Q7. Can I rent a Philips AVAPS machine in Chandigarh or Delhi?
Yes. Healthy Jeena Sikho offers monthly rental of Philips DreamStation AVAPS and AVAPS-AE across Chandigarh, Delhi, Jaipur, and Lucknow. Door delivery is available. A doctor's prescription specifying the mode and settings is required before rental or purchase.
Q8. How long does it take to adjust to AVAPS or iVAPS?
Most patients feel the difference in the first 2–4 weeks — better morning energy, reduced headaches (caused by overnight CO2 build-up), and improved daytime alertness. Full adaptation — where the body adjusts to consistent overnight ventilation — typically takes 4–8 weeks. Mask comfort and compliance are the biggest factors in whether therapy succeeds.
Q9. Is BiPAP ST covered by insurance in India?
Some corporate health insurance plans and TPA schemes cover BiPAP ST and AVAPS machines under Durable Medical Equipment (DME) benefits, but this varies by insurer and policy.
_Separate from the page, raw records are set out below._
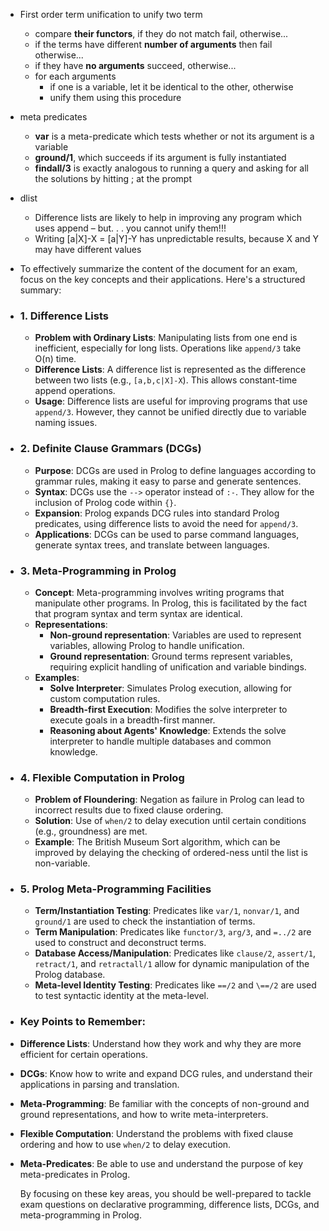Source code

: - First order term unification
  to unify two term
	- compare **their functors**, if they do not match fail, otherwise...
	- if the terms have different **number of arguments** then fail otherwise...
	- if they have **no arguments** succeed, otherwise...
	- for each arguments
		- if one is a variable, let it be identical to the other, otherwise
		- unify them using this procedure
- meta predicates
	- **var** is a meta-predicate which tests whether or not its
	  argument is a variable
	- **ground/1**, which succeeds if its argument is fully instantiated
	- **findall/3** is exactly analogous to running a query and asking for all the solutions by hitting ; at the prompt
- dlist
	- Difference lists are likely to help in improving any program
	  which uses append – but. . . you cannot unify them!!!
	- Writing [a|X]-X = [a|Y]-Y has unpredictable results, because X and Y may have
	  different values
- To effectively summarize the content of the document for an exam, focus on the key concepts and their applications. Here's a structured summary:
- ### 1. **Difference Lists**
	- **Problem with Ordinary Lists**: Manipulating lists from one end is inefficient, especially for long lists. Operations like `append/3` take O(n) time.
	- **Difference Lists**: A difference list is represented as the difference between two lists (e.g., `[a,b,c|X]-X`). This allows constant-time append operations.
	- **Usage**: Difference lists are useful for improving programs that use `append/3`. However, they cannot be unified directly due to variable naming issues.
- ### 2. **Definite Clause Grammars (DCGs)**
	- **Purpose**: DCGs are used in Prolog to define languages according to grammar rules, making it easy to parse and generate sentences.
	- **Syntax**: DCGs use the `-->` operator instead of `:-`. They allow for the inclusion of Prolog code within `{}`.
	- **Expansion**: Prolog expands DCG rules into standard Prolog predicates, using difference lists to avoid the need for `append/3`.
	- **Applications**: DCGs can be used to parse command languages, generate syntax trees, and translate between languages.
- ### 3. **Meta-Programming in Prolog**
	- **Concept**: Meta-programming involves writing programs that manipulate other programs. In Prolog, this is facilitated by the fact that program syntax and term syntax are identical.
	- **Representations**:
		- **Non-ground representation**: Variables are used to represent variables, allowing Prolog to handle unification.
		- **Ground representation**: Ground terms represent variables, requiring explicit handling of unification and variable bindings.
	- **Examples**:
		- **Solve Interpreter**: Simulates Prolog execution, allowing for custom computation rules.
		- **Breadth-first Execution**: Modifies the solve interpreter to execute goals in a breadth-first manner.
		- **Reasoning about Agents' Knowledge**: Extends the solve interpreter to handle multiple databases and common knowledge.
- ### 4. **Flexible Computation in Prolog**
	- **Problem of Floundering**: Negation as failure in Prolog can lead to incorrect results due to fixed clause ordering.
	- **Solution**: Use of `when/2` to delay execution until certain conditions (e.g., groundness) are met.
	- **Example**: The British Museum Sort algorithm, which can be improved by delaying the checking of ordered-ness until the list is non-variable.
- ### 5. **Prolog Meta-Programming Facilities**
	- **Term/Instantiation Testing**: Predicates like `var/1`, `nonvar/1`, and `ground/1` are used to check the instantiation of terms.
	- **Term Manipulation**: Predicates like `functor/3`, `arg/3`, and `=../2` are used to construct and deconstruct terms.
	- **Database Access/Manipulation**: Predicates like `clause/2`, `assert/1`, `retract/1`, and `retractall/1` allow for dynamic manipulation of the Prolog database.
	- **Meta-level Identity Testing**: Predicates like `==/2` and `\==/2` are used to test syntactic identity at the meta-level.
- ### Key Points to Remember:
- **Difference Lists**: Understand how they work and why they are more efficient for certain operations.
- **DCGs**: Know how to write and expand DCG rules, and understand their applications in parsing and translation.
- **Meta-Programming**: Be familiar with the concepts of non-ground and ground representations, and how to write meta-interpreters.
- **Flexible Computation**: Understand the problems with fixed clause ordering and how to use `when/2` to delay execution.
- **Meta-Predicates**: Be able to use and understand the purpose of key meta-predicates in Prolog.
  
  By focusing on these key areas, you should be well-prepared to tackle exam questions on declarative programming, difference lists, DCGs, and meta-programming in Prolog.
Most policies require a specialist prescription (pulmonologist or sleep physician) and a diagnostic report. Contact your insurer with your prescription for coverage verification.
Summary: How to Think About These Three Modes
If you're thinking... | The answer is... |
"My doctor said I need a backup rate because I stop breathing" | BiPAP ST — it guarantees a minimum breathing rate |
"I have OHS and my CO₂ is high even on CPAP" | AVAPS or AVAPS-AE (Philips) — auto-adjusts pressure to control CO₂ |
"I have ALS/MND and need non-invasive ventilation" | iVAPS or AVAPS — both validated for NMD; iVAPS may need lower pressures |
"I have both sleep apnea and high CO₂" | AVAPS-AE — targets volume AND handles obstructions |
"I can't afford to buy, I want to try first" | Rent a Philips AVAPS from Healthy Jeena Sikho — monthly rental, door delivery |
Medical Disclaimer: This article is for educational purposes only. AVAPS, iVAPS, and BiPAP ST are prescription medical therapies. All settings must be determined by a qualified pulmonologist or sleep specialist based on individual diagnostic results. Do not adjust your machine settings without medical guidance.